- **WHAT THE TASK REQUIRES**: Each line below containing the word "libcurl" needs to be shown.

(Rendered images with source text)
-=-=-=-=-
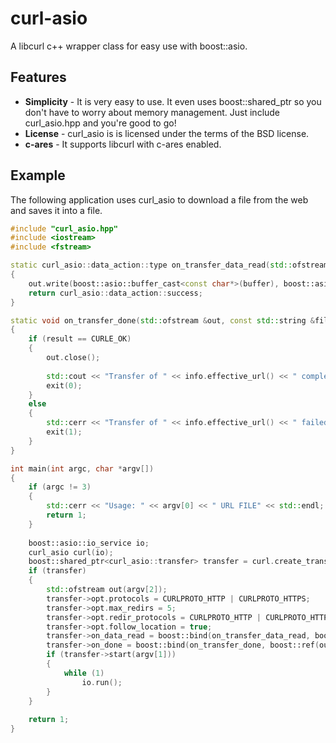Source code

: curl-asio
=========

A libcurl c++ wrapper class for easy use with boost::asio.

Features
--------

* **Simplicity** - It is very easy to use.  It even uses boost::shared_ptr so you don't have to worry about memory management.  Just include curl_asio.hpp and you're good to go!
* **License** - curl_asio is is licensed under the terms of the BSD license.
* **c-ares** - It supports libcurl with c-ares enabled.

Example
-------
The following application uses curl_asio to download a file from the web and saves it into a file.
```c++
#include "curl_asio.hpp"
#include <iostream>
#include <fstream>

static curl_asio::data_action::type on_transfer_data_read(std::ofstream &out, const boost::asio::const_buffer& buffer)
{
    out.write(boost::asio::buffer_cast<const char*>(buffer), boost::asio::buffer_size(buffer));
    return curl_asio::data_action::success;
}

static void on_transfer_done(std::ofstream &out, const std::string &file, const curl_asio::transfer::info &info, CURLcode result)
{
    if (result == CURLE_OK)
    {
        out.close();
        
        std::cout << "Transfer of " << info.effective_url() << " completed successfully (" << info.times().total << " seconds)! Content saved to file " << file << std::endl;
        exit(0);
    }
    else
    {
        std::cerr << "Transfer of " << info.effective_url() << " failed with error " << result << std::endl;
        exit(1);
    }
}

int main(int argc, char *argv[])
{
    if (argc != 3)
    {
        std::cerr << "Usage: " << argv[0] << " URL FILE" << std::endl;
        return 1;
    }
    
    boost::asio::io_service io;
    curl_asio curl(io);
    boost::shared_ptr<curl_asio::transfer> transfer = curl.create_transfer();
    if (transfer)
    {
        std::ofstream out(argv[2]);
        transfer->opt.protocols = CURLPROTO_HTTP | CURLPROTO_HTTPS;
        transfer->opt.max_redirs = 5;
        transfer->opt.redir_protocols = CURLPROTO_HTTP | CURLPROTO_HTTPS;
        transfer->opt.follow_location = true;
        transfer->on_data_read = boost::bind(on_transfer_data_read, boost::ref(out), _1);
        transfer->on_done = boost::bind(on_transfer_done, boost::ref(out), argv[2], _1, _2);
        if (transfer->start(argv[1]))
        {
            while (1)
                io.run();
        }
    }
    
    return 1;
}
```
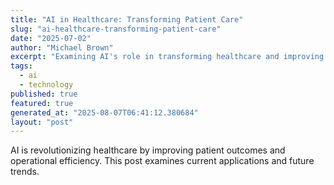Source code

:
 ```yaml
---
title: "AI in Healthcare: Transforming Patient Care"
slug: "ai-healthcare-transforming-patient-care"
date: "2025-07-02"
author: "Michael Brown"
excerpt: "Examining AI's role in transforming healthcare and improving patient outcomes."
tags:
  - ai
  - technology
published: true
featured: true
generated_at: "2025-08-07T06:41:12.380684"
layout: "post"
---
```


AI is revolutionizing healthcare by improving patient outcomes and operational efficiency. This post examines current applications and future trends.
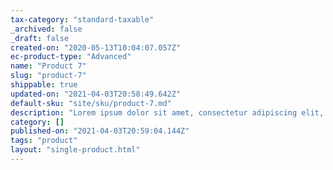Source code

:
 ```yaml
---
tax-category: "standard-taxable"
_archived: false
_draft: false
created-on: "2020-05-13T10:04:07.057Z"
ec-product-type: "Advanced"
name: "Product 7"
slug: "product-7"
shippable: true
updated-on: "2021-04-03T20:58:49.642Z"
default-sku: "site/sku/product-7.md"
description: "Lorem ipsum dolor sit amet, consectetur adipiscing elit, sed do eiusmod tempor incididunt ut labore et dolore magna aliqua. "
category: []
published-on: "2021-04-03T20:59:04.144Z"
tags: "product"
layout: "single-product.html"
---
```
-=-=-=-=-
- **ANSWER SECTION**:
A libcurl c++ wrapper class for easy use with boost::asio.
* **c-ares** - It supports libcurl with c-ares enabled.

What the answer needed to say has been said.